Why move the weight forwards with long chainstays when we can move it forwards with steeper seat tube angles on alrger bikes? And keep the stays reasonably long/short. Same effect (more weight on the front) and a shorter (but still long) bike.

Fred beat me to it.

seat tube angles have very little to do with the way a bike *really* handles when going downhill. The relationship between hand placement (handlebars), head tube angle, front center, rear center, foot placement and overall height is what we notice when descending.

Its funny, it seems most bike designers used to be a certain size, so a lot of the numbers were based around a good handling medium frame. To add, back in the day, an XL is now a medium in terms of actual length (if not a small!). Hence the whole rear center thing wasn't as pivotal (no pun intended).

As bikes have gotten crazy long, the internet kept short chainstays a thing. And for a lot of applications, this still makes sense. If I am not racing, just having fun, want to manual with the flick of a wrist (persay), a 16.x" chainstay still has its place.

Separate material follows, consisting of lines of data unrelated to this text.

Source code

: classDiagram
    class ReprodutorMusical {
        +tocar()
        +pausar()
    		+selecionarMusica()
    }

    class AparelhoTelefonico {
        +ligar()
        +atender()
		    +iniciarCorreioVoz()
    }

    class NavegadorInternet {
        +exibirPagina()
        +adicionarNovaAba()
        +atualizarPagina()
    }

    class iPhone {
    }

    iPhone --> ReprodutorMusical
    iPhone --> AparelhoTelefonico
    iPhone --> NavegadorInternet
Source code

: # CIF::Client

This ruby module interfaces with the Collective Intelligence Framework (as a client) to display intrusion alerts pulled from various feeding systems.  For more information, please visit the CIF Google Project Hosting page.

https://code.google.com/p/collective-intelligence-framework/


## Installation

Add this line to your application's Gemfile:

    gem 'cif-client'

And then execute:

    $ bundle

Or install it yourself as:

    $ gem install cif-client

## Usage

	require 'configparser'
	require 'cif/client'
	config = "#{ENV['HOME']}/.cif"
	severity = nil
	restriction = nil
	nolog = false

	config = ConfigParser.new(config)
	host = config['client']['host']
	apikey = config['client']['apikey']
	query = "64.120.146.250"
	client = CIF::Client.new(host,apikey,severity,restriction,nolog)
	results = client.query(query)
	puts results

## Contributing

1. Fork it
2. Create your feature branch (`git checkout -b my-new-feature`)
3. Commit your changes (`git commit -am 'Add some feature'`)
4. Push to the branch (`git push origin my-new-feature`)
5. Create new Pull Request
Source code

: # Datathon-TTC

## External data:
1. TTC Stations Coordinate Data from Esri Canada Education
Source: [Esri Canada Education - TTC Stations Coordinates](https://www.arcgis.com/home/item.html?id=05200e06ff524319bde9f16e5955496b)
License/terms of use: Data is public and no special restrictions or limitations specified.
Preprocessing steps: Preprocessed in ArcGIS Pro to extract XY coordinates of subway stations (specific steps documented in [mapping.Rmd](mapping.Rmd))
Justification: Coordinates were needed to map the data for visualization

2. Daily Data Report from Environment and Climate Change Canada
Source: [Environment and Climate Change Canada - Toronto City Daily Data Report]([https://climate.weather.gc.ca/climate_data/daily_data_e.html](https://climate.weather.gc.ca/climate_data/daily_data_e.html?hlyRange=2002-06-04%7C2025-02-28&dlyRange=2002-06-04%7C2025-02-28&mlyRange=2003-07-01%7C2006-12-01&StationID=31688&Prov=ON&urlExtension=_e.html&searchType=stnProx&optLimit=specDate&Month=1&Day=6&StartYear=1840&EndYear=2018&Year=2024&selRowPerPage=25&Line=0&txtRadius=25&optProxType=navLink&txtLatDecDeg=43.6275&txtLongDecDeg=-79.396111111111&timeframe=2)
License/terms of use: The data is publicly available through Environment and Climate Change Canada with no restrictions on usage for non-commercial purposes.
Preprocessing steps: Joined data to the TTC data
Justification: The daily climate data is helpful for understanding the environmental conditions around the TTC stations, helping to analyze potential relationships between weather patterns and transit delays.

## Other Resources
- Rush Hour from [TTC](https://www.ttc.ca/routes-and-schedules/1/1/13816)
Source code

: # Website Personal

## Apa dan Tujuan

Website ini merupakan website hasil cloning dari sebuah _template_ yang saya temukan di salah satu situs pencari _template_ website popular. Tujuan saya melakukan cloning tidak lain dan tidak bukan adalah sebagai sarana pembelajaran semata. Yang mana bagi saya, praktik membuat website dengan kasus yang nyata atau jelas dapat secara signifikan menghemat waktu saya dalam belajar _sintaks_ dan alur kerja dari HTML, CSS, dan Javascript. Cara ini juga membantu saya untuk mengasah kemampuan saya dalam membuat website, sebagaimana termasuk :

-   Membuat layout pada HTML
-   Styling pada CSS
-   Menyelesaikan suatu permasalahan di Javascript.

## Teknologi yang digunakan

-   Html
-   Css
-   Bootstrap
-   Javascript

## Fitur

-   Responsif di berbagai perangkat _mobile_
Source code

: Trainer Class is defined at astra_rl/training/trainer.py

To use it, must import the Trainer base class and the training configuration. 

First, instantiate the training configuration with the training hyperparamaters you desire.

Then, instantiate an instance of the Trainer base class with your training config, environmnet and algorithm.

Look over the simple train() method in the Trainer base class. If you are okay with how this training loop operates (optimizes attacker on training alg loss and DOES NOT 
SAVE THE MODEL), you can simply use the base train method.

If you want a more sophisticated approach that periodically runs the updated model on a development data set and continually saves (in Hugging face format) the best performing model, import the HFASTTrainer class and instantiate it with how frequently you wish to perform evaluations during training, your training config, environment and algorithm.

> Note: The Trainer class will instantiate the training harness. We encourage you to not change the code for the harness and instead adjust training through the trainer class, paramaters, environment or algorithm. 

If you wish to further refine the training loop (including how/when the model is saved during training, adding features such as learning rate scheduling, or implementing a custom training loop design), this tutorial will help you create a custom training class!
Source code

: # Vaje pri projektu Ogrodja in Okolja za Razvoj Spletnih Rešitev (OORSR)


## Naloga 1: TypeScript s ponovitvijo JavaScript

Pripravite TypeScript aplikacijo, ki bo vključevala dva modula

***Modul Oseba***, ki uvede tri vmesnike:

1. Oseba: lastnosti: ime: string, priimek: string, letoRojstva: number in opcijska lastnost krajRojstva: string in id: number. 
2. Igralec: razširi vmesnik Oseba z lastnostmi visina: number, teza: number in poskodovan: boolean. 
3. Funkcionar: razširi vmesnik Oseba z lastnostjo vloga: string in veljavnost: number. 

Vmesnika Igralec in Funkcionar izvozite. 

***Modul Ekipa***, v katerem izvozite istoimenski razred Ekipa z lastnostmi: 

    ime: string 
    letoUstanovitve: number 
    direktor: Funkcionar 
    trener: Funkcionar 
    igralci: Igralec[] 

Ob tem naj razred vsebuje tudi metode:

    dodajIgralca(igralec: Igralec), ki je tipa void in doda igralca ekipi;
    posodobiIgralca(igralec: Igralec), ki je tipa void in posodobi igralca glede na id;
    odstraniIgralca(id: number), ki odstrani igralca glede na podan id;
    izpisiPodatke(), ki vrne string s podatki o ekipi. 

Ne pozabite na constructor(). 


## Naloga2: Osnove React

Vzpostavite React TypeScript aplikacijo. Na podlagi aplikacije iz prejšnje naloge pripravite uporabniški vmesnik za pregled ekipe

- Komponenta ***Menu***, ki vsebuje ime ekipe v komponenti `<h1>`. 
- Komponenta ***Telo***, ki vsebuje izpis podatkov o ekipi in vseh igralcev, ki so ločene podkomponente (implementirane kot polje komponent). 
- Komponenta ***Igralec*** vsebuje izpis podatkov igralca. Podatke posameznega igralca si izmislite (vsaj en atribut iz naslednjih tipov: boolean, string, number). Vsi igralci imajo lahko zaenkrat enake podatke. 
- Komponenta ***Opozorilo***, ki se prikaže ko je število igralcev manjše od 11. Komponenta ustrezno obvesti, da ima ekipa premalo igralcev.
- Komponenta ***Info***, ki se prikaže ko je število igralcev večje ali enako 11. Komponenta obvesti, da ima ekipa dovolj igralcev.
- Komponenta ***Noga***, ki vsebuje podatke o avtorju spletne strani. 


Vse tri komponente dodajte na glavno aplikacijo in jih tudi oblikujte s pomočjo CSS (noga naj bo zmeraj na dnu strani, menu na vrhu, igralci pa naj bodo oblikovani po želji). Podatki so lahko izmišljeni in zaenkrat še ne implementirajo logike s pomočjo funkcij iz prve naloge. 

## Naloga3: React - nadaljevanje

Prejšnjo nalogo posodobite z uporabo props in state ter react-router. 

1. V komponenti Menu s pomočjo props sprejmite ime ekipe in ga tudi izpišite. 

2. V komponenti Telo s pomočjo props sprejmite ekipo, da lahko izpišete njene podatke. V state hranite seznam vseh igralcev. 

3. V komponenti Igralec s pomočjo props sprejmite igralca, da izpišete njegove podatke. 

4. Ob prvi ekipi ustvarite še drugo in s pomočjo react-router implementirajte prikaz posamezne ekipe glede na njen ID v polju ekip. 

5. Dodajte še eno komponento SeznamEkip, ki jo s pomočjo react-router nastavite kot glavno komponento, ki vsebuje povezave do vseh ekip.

If I'm racing however, or want to push the bike hard and move as little on the bike, you HAVE to vary the rear end length or you will be at a disadvantage compared to smaller riders on smaller more proportional bikes.

The bummer is, without doing some magician SC Syndicate type stuff, your travel too will start changing as you push the CSs (or SSs) longer.

For some bikes, this could be a good thing (Sentinel - where I'll be trying it). Other bikes, not so much...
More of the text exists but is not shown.